Thursday, November 29, 2018

The Farm Lobby in Germany Had Held the Country Captive Since the Tariff-Wall Days of Otto von Bismarck

Polls suggest that people agree with the statement that farm subsidies are necessary to guarantee a secure food supply; economists, on the other hand, see farm subsidies as wasteful and unnecessary for these ends. He then asks, 'Why are economists not listened to?' One might think that people just have not thought about it, but even when explained well, economists' analyses are not persuasive or interesting to many people. Thus, consumers become increasingly 'rationally ignorant' that they are paying elevated prices for their food -- it is not worth the effort of becoming informed, protesting or caring.
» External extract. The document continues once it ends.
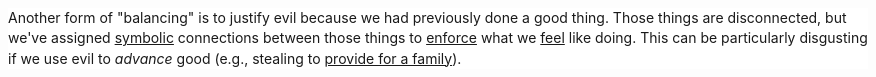 Another form of "balancing" is to justify evil because we had previously done a good thing. Those things are disconnected, but we've assigned [symbolic](symbols.md) connections between those things to [enforce](purpose.md) what we [feel](mind-feelings.md) like doing. This can be particularly disgusting if we use evil to *advance* good (e.g., stealing to [provide for a family](people-family.md)).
Blame is normally laid at the feet of the French for the CAP [the Common Agricultural Policy]. Many see Germany as being the poor soul that was dragged into accepting the CAP as the price for a free market in industrial goods. It should be noted, however, that German agriculture opposed the policy even more so because it feared the CAP would reduce its protections, which were the highest in Europe at the time. The farm lobby in Germany had held the country captive since the tariff-wall days of Otto von Bismarck. With the highest support prices in the EEC, Germany feared that harmonization would bring painful price cuts for its politically influential arable farmers.

--Brian Ó Caithnia, "Compounding Agricultural Poverty: How the EU's Common Agricultural Policy Is Strangling European Recovery," in Institutions in Crisis: European Perspectives on the Recession, ed. David Howden, New Thinking in Political Economy (Cheltenham, UK: Edward Elgar Publishing, 2011), 202.